The Kings Walk Bastion is a 1,900 year old Roman city wall and tower, located beneath a trapdoor in the Kings Walk Shopping Centre. The earliest part of the bastion is thought to be a Roman fortress built around 60AD. Originally the bastion consisted of a sand and clay rampart with a wooden tower and a defensive ditch. At the end of the first century, the fortress was decommissioned so a new city could be built. This was intended to be a Roman Colonia. Stone parts of the bastion were built in the 3rd and 4th centuries, from Cotswold limestone. This wall was approximately five metres high and three metres wide and made part of the wall that surrounded the whole city at the time. The fourth century sections of the wall consist of massive blocks of stone with small rectangular holes on the inside where scaffolding would have been set. A semi-circular tower was added in the thirteenth century on the outside of the wall.

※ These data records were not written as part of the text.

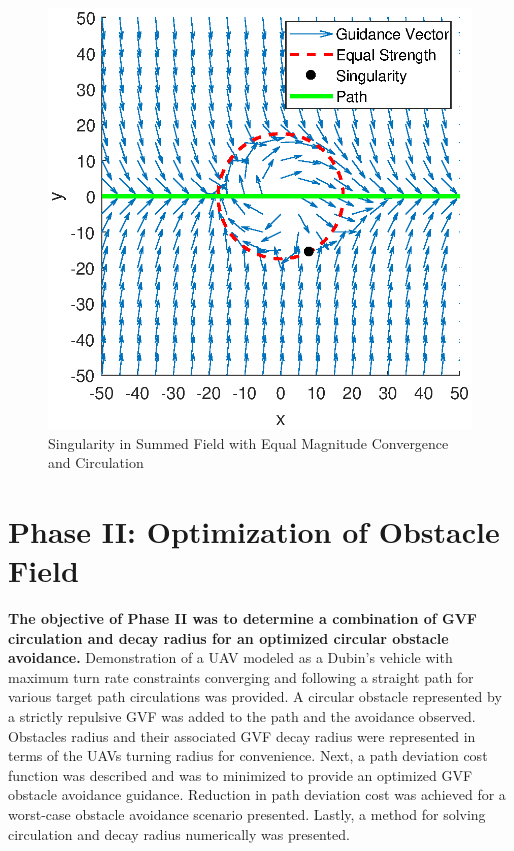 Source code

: \documentclass[numbered,pdftex]{ohio-etd}
\begin{document}
\begin{figure}
	\centering
	\includegraphics[width=12cm]{PaperFigures/Methods/summedFieldsCircSingularity}
	\caption{Singularity in Summed Field with Equal Magnitude Convergence and Circulation}
	\label{fig:summedfieldscircsingularity}
\end{figure}



\section{Phase II: Optimization of Obstacle Field}
\textbf{The objective of Phase II was to determine a combination of GVF circulation and decay radius for an optimized circular obstacle avoidance.} Demonstration of a UAV modeled as a Dubin's vehicle with maximum turn rate constraints converging and following a straight path for various target path circulations was provided. A circular obstacle represented by a strictly repulsive GVF was added to the path and the avoidance observed. Obstacles radius and their associated GVF decay radius were represented in terms of the UAVs turning radius for convenience. Next, a path deviation cost function was described and was to minimized to provide an optimized GVF obstacle avoidance guidance. Reduction in path deviation cost was achieved for a worst-case obstacle avoidance scenario presented. Lastly, a method for solving circulation and decay radius numerically was presented. 
\end{document}
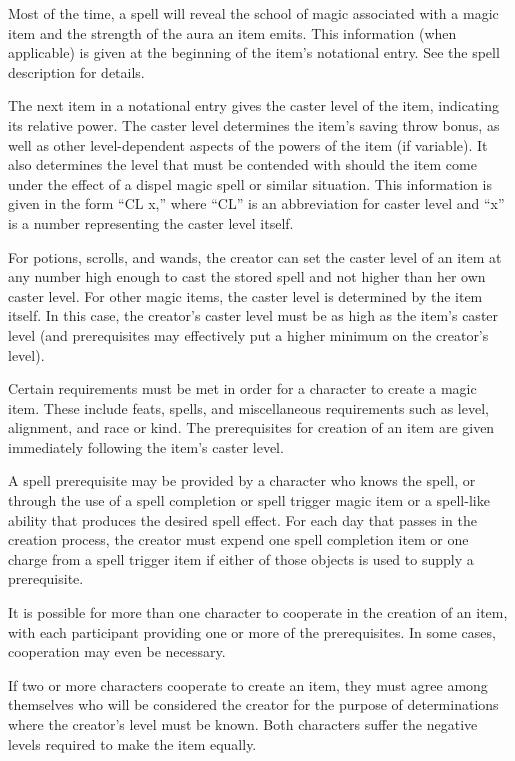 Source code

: \begin{itemize*}
 Most of the time, a  spell will reveal the school of magic associated with a magic item and the strength of the aura an item emits. This information (when applicable) is given at the beginning of the item's notational entry. See the  spell description for details.

 The next item in a notational entry gives the caster level of the item, indicating its relative power. The caster level determines the item's saving throw bonus, as well as other level-dependent aspects of the powers of the item (if variable). It also determines the level that must be contended with should the item come under the effect of a dispel magic spell or similar situation. This information is given in the form ``CL x,'' where ``CL'' is an abbreviation for caster level and ``x'' is a number representing the caster level itself.

For potions, scrolls, and wands, the creator can set the caster level of an item at any number high enough to cast the stored spell and not higher than her own caster level. For other magic items, the caster level is determined by the item itself. In this case, the creator's caster level must be as high as the item's caster level (and prerequisites may effectively put a higher minimum on the creator's level).

 Certain requirements must be met in order for a character to create a magic item. These include feats, spells, and miscellaneous requirements such as level, alignment, and race or kind. The prerequisites for creation of an item are given immediately following the item's caster level.

A spell prerequisite may be provided by a character who knows the spell, or through the use of a spell completion or spell trigger magic item or a spell-like ability that produces the desired spell effect. For each day that passes in the creation process, the creator must expend one spell completion item or one charge from a spell trigger item if either of those objects is used to supply a prerequisite.

It is possible for more than one character to cooperate in the creation of an item, with each participant providing one or more of the prerequisites. In some cases, cooperation may even be necessary.

If two or more characters cooperate to create an item, they must agree among themselves who will be considered the creator for the purpose of determinations where the creator's level must be known. Both characters suffer the negative levels required to make the item equally.


\end{itemize*}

Archaeologists began investigations in Kings Square in 1934, where they found the corner of a Roman city wall and remains of a medieval tower 2 to 3 metres underground. The site under Kings Street and Kings Square was fully excavated by archaeologists between May and June 1969 before the redevelopment of Kings Street. In 1975, the site was opened to the public however it had to be closed in the mid-1990s due to underground flooding. In 2016, the Gloucester city council restored electricity to the site, installed a pump and lighting. Then on the 8 September 2016 the site was reopened to the public. It is thought that the remains of a Postern Gate are also located under Kings Walk but the exact location of the gate is still unknown.